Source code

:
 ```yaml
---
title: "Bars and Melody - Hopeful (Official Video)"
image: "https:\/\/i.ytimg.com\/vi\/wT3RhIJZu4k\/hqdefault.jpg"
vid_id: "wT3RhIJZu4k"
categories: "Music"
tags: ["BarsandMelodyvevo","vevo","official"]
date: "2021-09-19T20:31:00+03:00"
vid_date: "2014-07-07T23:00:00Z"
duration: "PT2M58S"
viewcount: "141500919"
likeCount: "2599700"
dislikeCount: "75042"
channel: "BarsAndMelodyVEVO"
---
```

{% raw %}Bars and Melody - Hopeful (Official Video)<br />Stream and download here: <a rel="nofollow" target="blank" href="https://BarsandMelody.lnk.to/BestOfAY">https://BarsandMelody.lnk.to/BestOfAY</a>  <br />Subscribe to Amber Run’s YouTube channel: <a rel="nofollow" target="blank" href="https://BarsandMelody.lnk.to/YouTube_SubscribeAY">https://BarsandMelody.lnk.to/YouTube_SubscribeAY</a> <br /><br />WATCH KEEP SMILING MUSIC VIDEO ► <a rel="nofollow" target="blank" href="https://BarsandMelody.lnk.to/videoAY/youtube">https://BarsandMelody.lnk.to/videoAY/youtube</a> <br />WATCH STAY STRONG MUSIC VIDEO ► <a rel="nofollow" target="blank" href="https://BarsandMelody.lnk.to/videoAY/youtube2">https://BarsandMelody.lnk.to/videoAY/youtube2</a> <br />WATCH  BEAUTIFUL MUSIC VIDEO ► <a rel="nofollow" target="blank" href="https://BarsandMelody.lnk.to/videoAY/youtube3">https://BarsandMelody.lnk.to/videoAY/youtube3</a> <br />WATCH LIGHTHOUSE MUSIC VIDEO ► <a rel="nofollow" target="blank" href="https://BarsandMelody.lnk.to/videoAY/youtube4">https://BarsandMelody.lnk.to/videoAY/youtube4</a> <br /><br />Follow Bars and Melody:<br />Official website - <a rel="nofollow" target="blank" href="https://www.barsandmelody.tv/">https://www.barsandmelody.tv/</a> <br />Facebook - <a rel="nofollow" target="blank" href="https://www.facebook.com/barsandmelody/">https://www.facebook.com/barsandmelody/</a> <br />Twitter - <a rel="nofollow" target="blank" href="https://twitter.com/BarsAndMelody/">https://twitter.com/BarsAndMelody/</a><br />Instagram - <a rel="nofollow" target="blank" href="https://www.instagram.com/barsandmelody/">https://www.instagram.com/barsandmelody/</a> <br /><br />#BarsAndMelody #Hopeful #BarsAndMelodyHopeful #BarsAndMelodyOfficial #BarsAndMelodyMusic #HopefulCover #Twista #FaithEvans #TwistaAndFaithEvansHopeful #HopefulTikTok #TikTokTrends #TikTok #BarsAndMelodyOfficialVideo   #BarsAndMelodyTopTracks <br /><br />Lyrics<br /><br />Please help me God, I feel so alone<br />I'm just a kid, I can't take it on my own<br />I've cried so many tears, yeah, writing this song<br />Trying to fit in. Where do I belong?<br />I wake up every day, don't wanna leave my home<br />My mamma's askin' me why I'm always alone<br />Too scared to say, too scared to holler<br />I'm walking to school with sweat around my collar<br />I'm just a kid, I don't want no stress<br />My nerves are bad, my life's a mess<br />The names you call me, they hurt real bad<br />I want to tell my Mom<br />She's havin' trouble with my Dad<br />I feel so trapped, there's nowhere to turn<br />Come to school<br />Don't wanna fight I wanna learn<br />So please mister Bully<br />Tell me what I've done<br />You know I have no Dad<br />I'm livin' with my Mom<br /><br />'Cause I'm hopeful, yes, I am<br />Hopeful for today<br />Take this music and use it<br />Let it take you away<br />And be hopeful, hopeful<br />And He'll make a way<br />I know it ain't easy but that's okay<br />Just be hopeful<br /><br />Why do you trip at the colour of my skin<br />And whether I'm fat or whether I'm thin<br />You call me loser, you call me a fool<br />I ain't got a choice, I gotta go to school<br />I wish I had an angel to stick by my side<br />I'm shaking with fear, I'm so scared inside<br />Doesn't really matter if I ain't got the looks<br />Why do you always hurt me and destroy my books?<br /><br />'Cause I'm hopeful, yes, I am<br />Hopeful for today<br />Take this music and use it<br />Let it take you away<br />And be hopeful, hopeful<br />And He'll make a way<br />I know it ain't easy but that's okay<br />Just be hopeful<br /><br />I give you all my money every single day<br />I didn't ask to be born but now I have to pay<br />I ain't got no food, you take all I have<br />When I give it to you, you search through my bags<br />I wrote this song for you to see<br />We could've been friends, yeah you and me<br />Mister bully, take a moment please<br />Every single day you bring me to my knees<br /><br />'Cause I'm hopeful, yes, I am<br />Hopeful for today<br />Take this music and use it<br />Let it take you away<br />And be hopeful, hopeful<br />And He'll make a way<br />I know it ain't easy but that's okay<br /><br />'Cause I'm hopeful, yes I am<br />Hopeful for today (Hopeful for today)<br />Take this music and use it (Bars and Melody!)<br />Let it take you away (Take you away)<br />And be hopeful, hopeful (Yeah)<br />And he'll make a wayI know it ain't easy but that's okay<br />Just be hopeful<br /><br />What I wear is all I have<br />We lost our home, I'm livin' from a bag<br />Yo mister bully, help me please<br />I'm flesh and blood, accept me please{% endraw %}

:::

◆ What this task involves
Retype the whole listing above, line for line and exactly.

◆ Task response
Source code

:
 ```yaml
---
title: "Bars and Melody - Hopeful (Official Video)"
image: "https:\/\/i.ytimg.com\/vi\/wT3RhIJZu4k\/hqdefault.jpg"
vid_id: "wT3RhIJZu4k"
categories: "Music"
tags: ["BarsandMelodyvevo","vevo","official"]
date: "2021-09-19T20:31:00+03:00"
vid_date: "2014-07-07T23:00:00Z"
duration: "PT2M58S"
viewcount: "141500919"
likeCount: "2599700"
dislikeCount: "75042"
channel: "BarsAndMelodyVEVO"
---
```

{% raw %}Bars and Melody - Hopeful (Official Video)<br />Stream and download here: <a rel="nofollow" target="blank" href="https://BarsandMelody.lnk.to/BestOfAY">https://BarsandMelody.lnk.to/BestOfAY</a>  <br />Subscribe to Amber Run’s YouTube channel: <a rel="nofollow" target="blank" href="https://BarsandMelody.lnk.to/YouTube_SubscribeAY">https://BarsandMelody.lnk.to/YouTube_SubscribeAY</a> <br /><br />WATCH KEEP SMILING MUSIC VIDEO ► <a rel="nofollow" target="blank" href="https://BarsandMelody.lnk.to/videoAY/youtube">https://BarsandMelody.lnk.to/videoAY/youtube</a> <br />WATCH STAY STRONG MUSIC VIDEO ► <a rel="nofollow" target="blank" href="https://BarsandMelody.lnk.to/videoAY/youtube2">https://BarsandMelody.lnk.to/videoAY/youtube2</a> <br />WATCH  BEAUTIFUL MUSIC VIDEO ► <a rel="nofollow" target="blank" href="https://BarsandMelody.lnk.to/videoAY/youtube3">https://BarsandMelody.lnk.to/videoAY/youtube3</a> <br />WATCH LIGHTHOUSE MUSIC VIDEO ► <a rel="nofollow" target="blank" href="https://BarsandMelody.lnk.to/videoAY/youtube4">https://BarsandMelody.lnk.to/videoAY/youtube4</a> <br /><br />Follow Bars and Melody:<br />Official website - <a rel="nofollow" target="blank" href="https://www.barsandmelody.tv/">https://www.barsandmelody.tv/</a> <br />Facebook - <a rel="nofollow" target="blank" href="https://www.facebook.com/barsandmelody/">https://www.facebook.com/barsandmelody/</a> <br />Twitter - <a rel="nofollow" target="blank" href="https://twitter.com/BarsAndMelody/">https://twitter.com/BarsAndMelody/</a><br />Instagram - <a rel="nofollow" target="blank" href="https://www.instagram.com/barsandmelody/">https://www.instagram.com/barsandmelody/</a> <br /><br />#BarsAndMelody #Hopeful #BarsAndMelodyHopeful #BarsAndMelodyOfficial #BarsAndMelodyMusic #HopefulCover #Twista #FaithEvans #TwistaAndFaithEvansHopeful #HopefulTikTok #TikTokTrends #TikTok #BarsAndMelodyOfficialVideo   #BarsAndMelodyTopTracks <br /><br />Lyrics<br /><br />Please help me God, I feel so alone<br />I'm just a kid, I can't take it on my own<br />I've cried so many tears, yeah, writing this song<br />Trying to fit in. Where do I belong?<br />I wake up every day, don't wanna leave my home<br />My mamma's askin' me why I'm always alone<br />Too scared to say, too scared to holler<br />I'm walking to school with sweat around my collar<br />I'm just a kid, I don't want no stress<br />My nerves are bad, my life's a mess<br />The names you call me, they hurt real bad<br />I want to tell my Mom<br />She's havin' trouble with my Dad<br />I feel so trapped, there's nowhere to turn<br />Come to school<br />Don't wanna fight I wanna learn<br />So please mister Bully<br />Tell me what I've done<br />You know I have no Dad<br />I'm livin' with my Mom<br /><br />'Cause I'm hopeful, yes, I am<br />Hopeful for today<br />Take this music and use it<br />Let it take you away<br />And be hopeful, hopeful<br />And He'll make a way<br />I know it ain't easy but that's okay<br />Just be hopeful<br /><br />Why do you trip at the colour of my skin<br />And whether I'm fat or whether I'm thin<br />You call me loser, you call me a fool<br />I ain't got a choice, I gotta go to school<br />I wish I had an angel to stick by my side<br />I'm shaking with fear, I'm so scared inside<br />Doesn't really matter if I ain't got the looks<br />Why do you always hurt me and destroy my books?<br /><br />'Cause I'm hopeful, yes, I am<br />Hopeful for today<br />Take this music and use it<br />Let it take you away<br />And be hopeful, hopeful<br />And He'll make a way<br />I know it ain't easy but that's okay<br />Just be hopeful<br /><br />I give you all my money every single day<br />I didn't ask to be born but now I have to pay<br />I ain't got no food, you take all I have<br />When I give it to you, you search through my bags<br />I wrote this song for you to see<br />We could've been friends, yeah you and me<br />Mister bully, take a moment please<br />Every single day you bring me to my knees<br /><br />'Cause I'm hopeful, yes, I am<br />Hopeful for today<br />Take this music and use it<br />Let it take you away<br />And be hopeful, hopeful<br />And He'll make a way<br />I know it ain't easy but that's okay<br /><br />'Cause I'm hopeful, yes I am<br />Hopeful for today (Hopeful for today)<br />Take this music and use it (Bars and Melody!)<br />Let it take you away (Take you away)<br />And be hopeful, hopeful (Yeah)<br />And he'll make a wayI know it ain't easy but that's okay<br />Just be hopeful<br /><br />What I wear is all I have<br />We lost our home, I'm livin' from a bag<br />Yo mister bully, help me please<br />I'm flesh and blood, accept me please{% endraw %}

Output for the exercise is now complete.